Dataset content
━━━━━━━━━━

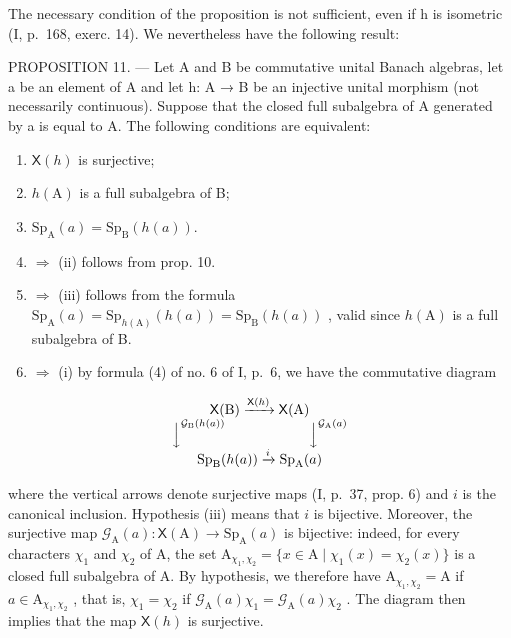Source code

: The necessary condition of the proposition is not sufficient, even if h is isometric (I, p.~168, exerc. 14). We nevertheless have the following result:

PROPOSITION 11. --- Let A and B be commutative unital Banach algebras, let a be an element of A and let h: A → B be an injective unital morphism (not necessarily continuous). Suppose that the closed full subalgebra of A generated by a is equal to A. The following conditions are equivalent:

\begin{enumerate}
\def\labelenumi{(\roman{enumi})}
\item
  \(\mathsf{X}(h)\) is surjective;
\item
  \(h(\mathrm{A})\) is a full subalgebra of B;
\item
  \(\mathrm{Sp}_{\mathrm{A}}(a)=\mathrm{Sp}_{\mathrm{B}}(h(a)).\)
\item
  \(\Longrightarrow\) (ii) follows from prop. 10.
\item
  \(\Longrightarrow\) (iii) follows from the formula \(\mathrm{Sp}_{\mathrm{A}}(a) = \mathrm{Sp}_{h(\mathrm{A})}(h(a)) = \mathrm{Sp}_{\mathrm{B}}(h(a))\) , valid since \(h(\mathrm{A})\) is a full subalgebra of B.
\item
  \(\Longrightarrow\) (i) by formula (4) of no. 6 of I, p.~6, we have the commutative diagram
\end{enumerate}

\[
\begin{array}{c} \mathsf {X} (\mathrm{B}) \xrightarrow {\mathsf {X} (h)} \mathsf {X} (\mathrm{A}) \\ \Big \downarrow^ {\mathcal {G} _ {\mathrm{B}} (h (a))} \qquad \qquad \qquad \Big \downarrow^ {\mathcal {G} _ {\mathrm{A}} (a)} \\ \operatorname{Sp} _ {\mathrm{B}} (h (a)) \xrightarrow {i} \operatorname{Sp} _ {\mathrm{A}} (a) \end{array}
\]

where the vertical arrows denote surjective maps (I, p.~37, prop. 6) and \(i\) is the canonical inclusion. Hypothesis (iii) means that \(i\) is bijective. Moreover, the surjective map \(\mathcal{G}_{\mathrm{A}}(a)\colon \mathsf{X}(\mathrm{A})\to \mathrm{Sp}_{\mathrm{A}}(a)\) is bijective: indeed, for every characters \(\chi_{1}\) and \(\chi_{2}\) of A, the set \(\mathrm{A}_{\chi_1,\chi_2} = \{x\in \mathrm{A}\mid \chi_1(x) = \chi_2(x)\}\) is a closed full subalgebra of A. By hypothesis, we therefore have \(\mathrm{A}_{\chi_1,\chi_2} = \mathrm{A}\) if \(a\in \mathrm{A}_{\chi_1,\chi_2}\) , that is, \(\chi_{1} = \chi_{2}\) if \(\mathcal{G}_{\mathrm{A}}(a)\chi_{1} = \mathcal{G}_{\mathrm{A}}(a)\chi_{2}\) . The diagram then implies that the map \(\mathsf{X}(h)\) is surjective.

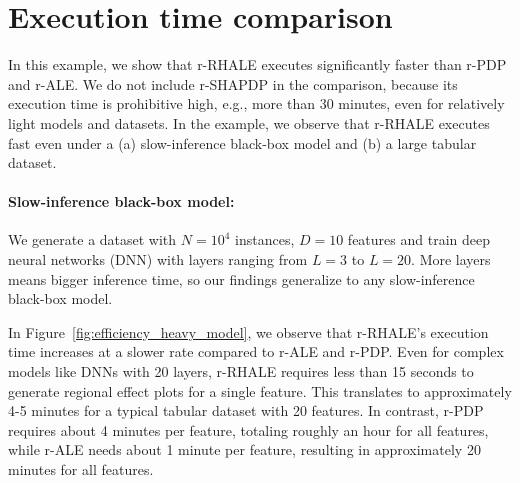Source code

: \documentclass[sigconf, nonacm]{acmart}
\begin{document}


\section{Execution time comparison}
\label{sec:efficiency}


In this example, we show that r-RHALE executes significantly faster than r-PDP and r-ALE.
We do not include r-SHAPDP in the comparison, because its execution time is prohibitive high, e.g., more than 30 minutes, even for relatively light models and datasets. In the example, we observe that r-RHALE executes fast even under a (a) slow-inference black-box model and (b) a large tabular dataset.

\paragraph{Slow-inference black-box model:}

We generate a dataset with $N=10^4$ instances, $D=10$ features and train deep neural networks (DNN) with layers ranging from $L=3$ to $L=20$. More layers means bigger inference time, so our findings generalize to any slow-inference black-box model.

In Figure~\ref{fig:efficiency_heavy_model}, we observe that r-RHALE's execution time increases at a slower rate compared to r-ALE and r-PDP. Even for complex models like DNNs with 20 layers, r-RHALE requires less than 15 seconds to generate regional effect plots for a single feature. This translates to approximately 4-5 minutes for a typical tabular dataset with 20 features. In contrast, r-PDP requires about 4 minutes per feature, totaling roughly an hour for all features, while r-ALE needs about 1 minute per feature, resulting in approximately 20 minutes for all features.
\end{document}
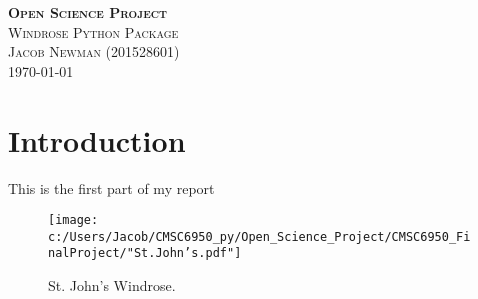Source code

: \documentclass{article}
\begin{document}
\begin{titlepage}
\newcommand{\HRule}{\rule{\linewidth}{0.5mm}}

\center
\textsc{\LARGE \textbf{Open Science Project}}\\[1 cm]

\textsc{\Large Windrose Python Package}\\[0.5 cm]

\textsc{\large Jacob Newman (201528601)}\\[0.5 cm]





\vfill\vfill\vfill
{\large\today}
\vfill

\end{titlepage}


\section{Introduction}
This is the first part of my report

\begin{figure}[h!]
\texttt{[image: c:/Users/Jacob/CMSC6950\_py/Open\_Science\_Project/CMSC6950\_FinalProject/"St.John's.pdf"]}
\label{St._John's_Windrose}
\caption{St. John's Windrose.}
\end{figure}
\end{document}
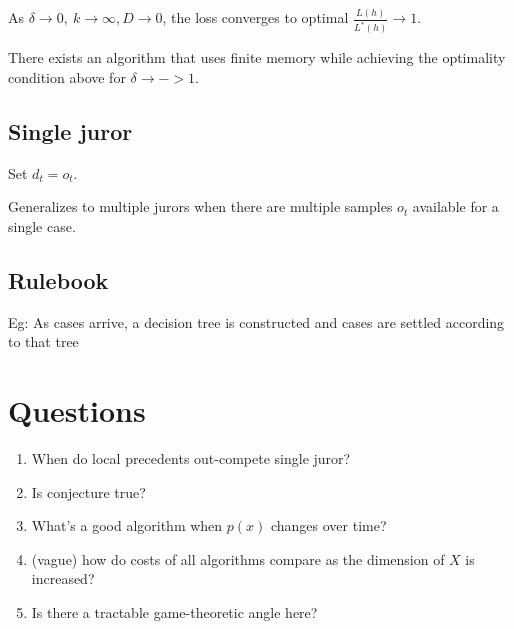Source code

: \documentclass{article}
\begin{document}
\begin{theorem}
As $\delta\rightarrow 0,\ k\rightarrow \infty, D\rightarrow 0$, the loss converges to optimal $\frac{L(h)}{L^*(h)}\rightarrow 1$.
\end{theorem}

\begin{conjecture}
There exists an algorithm that uses finite memory while achieving the optimality condition above for $\delta \rightarrow ->1$.
\end{conjecture}

\subsection{Single juror}
Set $d_t=o_t$.

Generalizes to multiple jurors when there are multiple samples $o_t$ available for a single case.

\subsection{Rulebook}

Eg: As cases arrive, a decision tree is constructed and cases are settled according to that tree



\section{Questions }

\begin{enumerate}
\item When do local precedents out-compete single juror?
\item Is conjecture true?
\item What's a good algorithm when $p(x)$ changes over time?
\item (vague) how do costs of all algorithms compare as the dimension of $X$ is increased?
\item Is there a tractable game-theoretic angle here?
\end{enumerate}
\end{document}
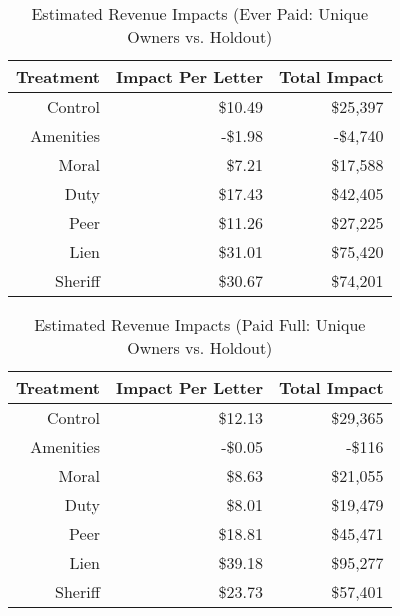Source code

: \documentclass[12pt,titlepage]{article}
\begin{document}
\newpage

\begin{table}[ht]
\centering
\caption{Estimated Revenue Impacts (Ever Paid: Unique Owners vs. Holdout)} 
\label{rev_ep}
\begin{tabular}{rrr}
  \hline
Treatment & Impact Per Letter & Total Impact \\ 
  \hline
Control & \$10.49 & \$25,397 \\ 
  Amenities & -\$1.98 & -\$4,740 \\ 
  Moral & \$7.21 & \$17,588 \\ 
  Duty & \$17.43 & \$42,405 \\ 
  Peer & \$11.26 & \$27,225 \\ 
  Lien & \$31.01 & \$75,420 \\ 
  Sheriff & \$30.67 & \$74,201 \\ 
   \hline
\end{tabular}
\end{table}

\begin{table}[ht]
\centering
\caption{Estimated Revenue Impacts (Paid Full: Unique Owners vs. Holdout)} 
\label{rev_pf}
\begin{tabular}{rrr}
  \hline
Treatment & Impact Per Letter & Total Impact \\ 
  \hline
Control & \$12.13 & \$29,365 \\ 
  Amenities & -\$0.05 & -\$116 \\ 
  Moral & \$8.63 & \$21,055 \\ 
  Duty & \$8.01 & \$19,479 \\ 
  Peer & \$18.81 & \$45,471 \\ 
  Lien & \$39.18 & \$95,277 \\ 
  Sheriff & \$23.73 & \$57,401 \\ 
   \hline
\end{tabular}
\end{table}




\end{document}
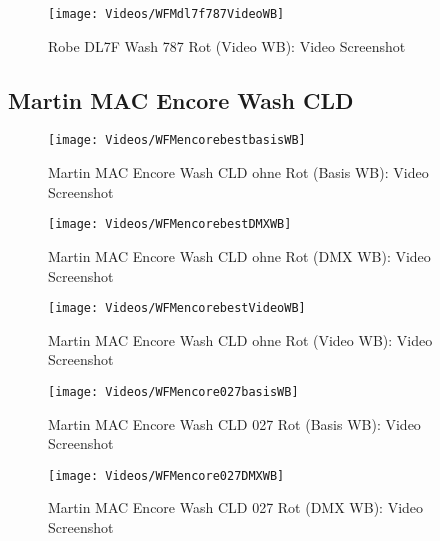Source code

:\documentclass[pagesize,paper=A4,fontsize=12pt,utf8,numbers=noenddot,bibliography=totoc,listof=totoc,DIV=11,BCOR=1mm]{scrreprt}
\begin{document}
\begin{figure}[htp]     %
\centering
\texttt{[image: Videos/WFMdl7f787VideoWB]} 
\caption {Robe DL7F Wash 787 Rot (Video WB): Video Screenshot} 
\end{figure}


\subsection{Martin MAC Encore Wash CLD}

\begin{figure}[htp]     %
\centering
\texttt{[image: Videos/WFMencorebestbasisWB]} 
\caption {Martin MAC Encore Wash CLD ohne Rot (Basis WB): Video Screenshot} 
\end{figure}

\begin{figure}[htp]     %
\centering
\texttt{[image: Videos/WFMencorebestDMXWB]} 
\caption {Martin MAC Encore Wash CLD ohne Rot (DMX WB): Video Screenshot} 
\end{figure}

\begin{figure}[htp]     %
\centering
\texttt{[image: Videos/WFMencorebestVideoWB]} 
\caption {Martin MAC Encore Wash CLD ohne Rot (Video WB): Video Screenshot} 
\end{figure}



\begin{figure}[htp]     %
\centering
\texttt{[image: Videos/WFMencore027basisWB]} 
\caption {Martin MAC Encore Wash CLD 027 Rot (Basis WB): Video Screenshot} 
\end{figure}

\begin{figure}[htp]     %
\centering
\texttt{[image: Videos/WFMencore027DMXWB]} 
\caption {Martin MAC Encore Wash CLD 027 Rot (DMX WB): Video Screenshot} 
\end{figure}
\end{document}
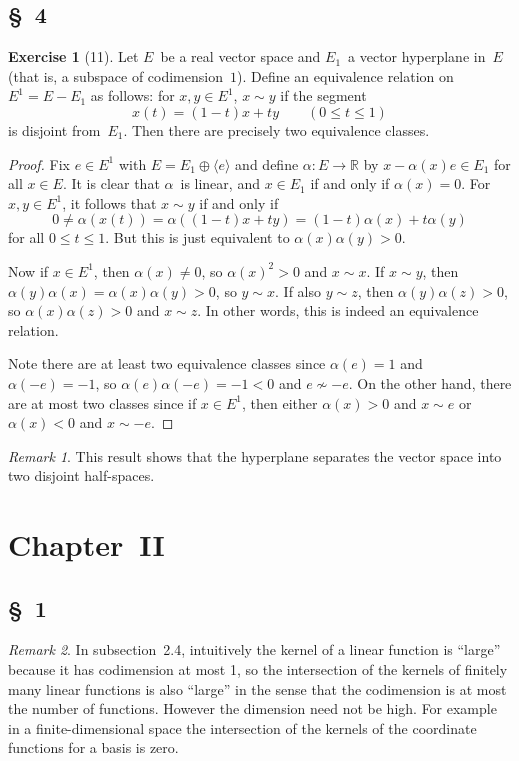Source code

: \documentclass[letterpaper,12pt]{article}
\newcommand{\R}{\mathbb{R}}
\renewcommand{\equiv}{\sim}
\newcommand{\dsum}{\oplus}
\newcommand{\gen}[1]{\langle#1\rangle}
\theoremstyle{definition}
\newtheorem*{exer}{Exercise}
\theoremstyle{remark}
\newtheorem*{rmk}{Remark}
\begin{document}
\subsection*{\S~4}
\begin{exer}[11]
Let \(E\)~be a real vector space and \(E_1\)~a vector hyperplane in~\(E\) (that is, a subspace of codimension~\(1\)). Define an equivalence relation on \(E^1=E-E_1\) as follows: for \(x,y\in E^1\), \(x\equiv y\) if the segment
\[x(t)=(1-t)x+ty\qquad(0\le t\le 1)\]
is disjoint from~\(E_1\). Then there are precisely two equivalence classes.
\end{exer}
\begin{proof}
Fix \(e\in E^1\) with \(E=E_1\dsum\gen{e}\) and define \(\alpha:E\to\R\) by \(x-\alpha(x)e\in E_1\) for all \(x\in E\). It is clear that \(\alpha\)~is linear, and \(x\in E_1\) if and only if \(\alpha(x)=0\). For \(x,y\in E^1\), it follows that \(x\equiv y\) if and only if
\[0\ne\alpha(x(t))=\alpha((1-t)x+ty)=(1-t)\alpha(x)+t\alpha(y)\]
for all \(0\le t\le 1\). But this is just equivalent to \(\alpha(x)\alpha(y)>0\).

Now if \(x\in E^1\), then \(\alpha(x)\ne0\), so \(\alpha(x)^2>0\) and \(x\equiv x\). If \(x\equiv y\), then \(\alpha(y)\alpha(x)=\alpha(x)\alpha(y)>0\), so \(y\equiv x\). If also \(y\equiv z\), then \(\alpha(y)\alpha(z)>0\), so \(\alpha(x)\alpha(z)>0\) and \(x\equiv z\). In other words, this is indeed an equivalence relation.

Note there are at least two equivalence classes since \(\alpha(e)=1\) and \(\alpha(-e)=-1\), so \(\alpha(e)\alpha(-e)=-1<0\) and \(e\not\equiv -e\). On the other hand, there are at most two classes since if \(x\in E^1\), then either \(\alpha(x)>0\) and \(x\equiv e\) or \(\alpha(x)<0\) and \(x\equiv -e\).
\end{proof}
\begin{rmk}
This result shows that the hyperplane separates the vector space into two disjoint half-spaces.
\end{rmk}

\section*{Chapter~II}
\subsection*{\S~1}
\begin{rmk}
In subsection~2.4, intuitively the kernel of a linear function is ``large'' because it has codimension at most 1, so the intersection of the kernels of finitely many linear functions is also ``large'' in the sense that the codimension is at most the number of functions. However the dimension need not be high. For example in a finite-dimensional space the intersection of the kernels of the coordinate functions for a basis is zero.
\end{rmk}
\end{document}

━━━━━━━━━━

Activity
Starting at the line that contains "is disjoint from~\(E_1\).", write out every line through the end of the entries, exactly and with nothing added.

Task result
is disjoint from~\(E_1\). Then there are precisely two equivalence classes.
\end{exer}
\begin{proof}
Fix \(e\in E^1\) with \(E=E_1\dsum\gen{e}\) and define \(\alpha:E\to\R\) by \(x-\alpha(x)e\in E_1\) for all \(x\in E\). It is clear that \(\alpha\)~is linear, and \(x\in E_1\) if and only if \(\alpha(x)=0\). For \(x,y\in E^1\), it follows that \(x\equiv y\) if and only if
\[0\ne\alpha(x(t))=\alpha((1-t)x+ty)=(1-t)\alpha(x)+t\alpha(y)\]
for all \(0\le t\le 1\). But this is just equivalent to \(\alpha(x)\alpha(y)>0\).

Now if \(x\in E^1\), then \(\alpha(x)\ne0\), so \(\alpha(x)^2>0\) and \(x\equiv x\). If \(x\equiv y\), then \(\alpha(y)\alpha(x)=\alpha(x)\alpha(y)>0\), so \(y\equiv x\). If also \(y\equiv z\), then \(\alpha(y)\alpha(z)>0\), so \(\alpha(x)\alpha(z)>0\) and \(x\equiv z\). In other words, this is indeed an equivalence relation.

Note there are at least two equivalence classes since \(\alpha(e)=1\) and \(\alpha(-e)=-1\), so \(\alpha(e)\alpha(-e)=-1<0\) and \(e\not\equiv -e\). On the other hand, there are at most two classes since if \(x\in E^1\), then either \(\alpha(x)>0\) and \(x\equiv e\) or \(\alpha(x)<0\) and \(x\equiv -e\).
\end{proof}
\begin{rmk}
This result shows that the hyperplane separates the vector space into two disjoint half-spaces.
\end{rmk}

\section*{Chapter~II}
\subsection*{\S~1}
\begin{rmk}
In subsection~2.4, intuitively the kernel of a linear function is ``large'' because it has codimension at most 1, so the intersection of the kernels of finitely many linear functions is also ``large'' in the sense that the codimension is at most the number of functions. However the dimension need not be high. For example in a finite-dimensional space the intersection of the kernels of the coordinate functions for a basis is zero.
\end{rmk}
\end{document}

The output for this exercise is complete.